[Opening Input material section]
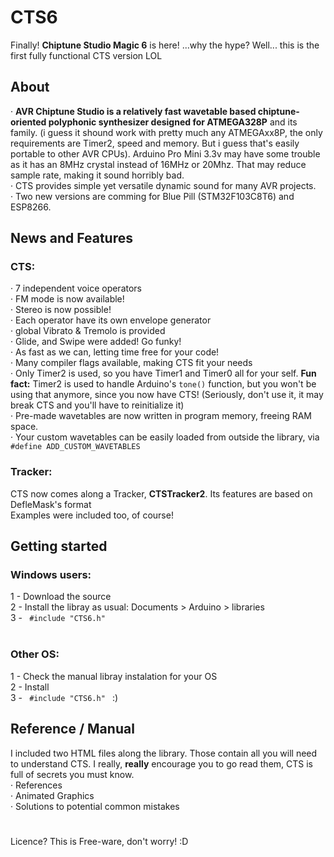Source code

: # CTS6
Finally! **Chiptune Studio Magic 6** is here! ...why the hype? Well... this is the first fully functional CTS version LOL

## About
· **AVR Chiptune Studio is a relatively fast wavetable based chiptune-oriented polyphonic synthesizer designed for ATMEGA328P** and its family. (i guess it shound work with pretty much any ATMEGAxx8P, the only requirements are Timer2, speed and memory. But i guess that's easily portable to other AVR CPUs). Arduino Pro Mini 3.3v may have some trouble as it has an 8MHz crystal instead of 16MHz or 20Mhz. That may reduce sample rate, making it sound horribly bad. 
<br> · CTS provides simple yet versatile dynamic sound for many AVR projects.
<br> · Two new versions are comming for Blue Pill (STM32F103C8T6) and ESP8266. 

## News and Features
 ### CTS:
 · 7 independent voice operators<br>
 · FM mode is now available!<br>
 · Stereo is now possible!<br>
 · Each operator have its own envelope generator<br>
 · global Vibrato & Tremolo is provided <br>
 · Glide, and Swipe were added! Go funky!<br>
 · As fast as we can, letting time free for your code!<br>
 · Many compiler flags available, making CTS fit your needs<br>
 · Only Timer2 is used, so you have Timer1 and Timer0 all for your self. **Fun fact:** Timer2 is used to handle Arduino's <code>tone()</code> function, but you won't be using that anymore, since you now have CTS! (Seriously, don't use it, it may break CTS and you'll have to reinitialize it)<br>
 · Pre-made wavetables are now written in program memory, freeing RAM space.<br>
 · Your custom wavetables can be easily loaded from outside the library, via <code>#define ADD_CUSTOM_WAVETABLES</code><br>
 
 ### Tracker:
  CTS now comes along a Tracker, **CTSTracker2**. Its features are based on DefleMask's format <br>
  Examples were included too, of course!
 
 ## Getting started
 ### Windows users:
 1 - Download the source <br>
 2 - Install the libray as usual: Documents > Arduino > libraries <br>
 3 - <code> #include "CTS6.h" </code> <br>
 ### Other OS:
 1 - Check the manual libray instalation for your OS <br>
 2 - Install <br>
 3 - <code> #include "CTS6.h" </code> :) <br>
 
 ## Reference / Manual
 I included two HTML files along the library. Those contain all you will need to understand CTS. I really, **really** encourage you to go read them, CTS is full of secrets you must know.
 <br>· References 
 <br>· Animated Graphics
 <br>· Solutions to potential common mistakes
 # 
 Licence? This is Free-ware, don't worry! :D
[Closing Input material section]
[Activity]:
In which lines of the records does the word "included" appear? Copy each of them.

[Result]:
  Examples were included too, of course!
 I included two HTML files along the library. Those contain all you will need to understand CTS. I really, **really** encourage you to go read them, CTS is full of secrets you must know.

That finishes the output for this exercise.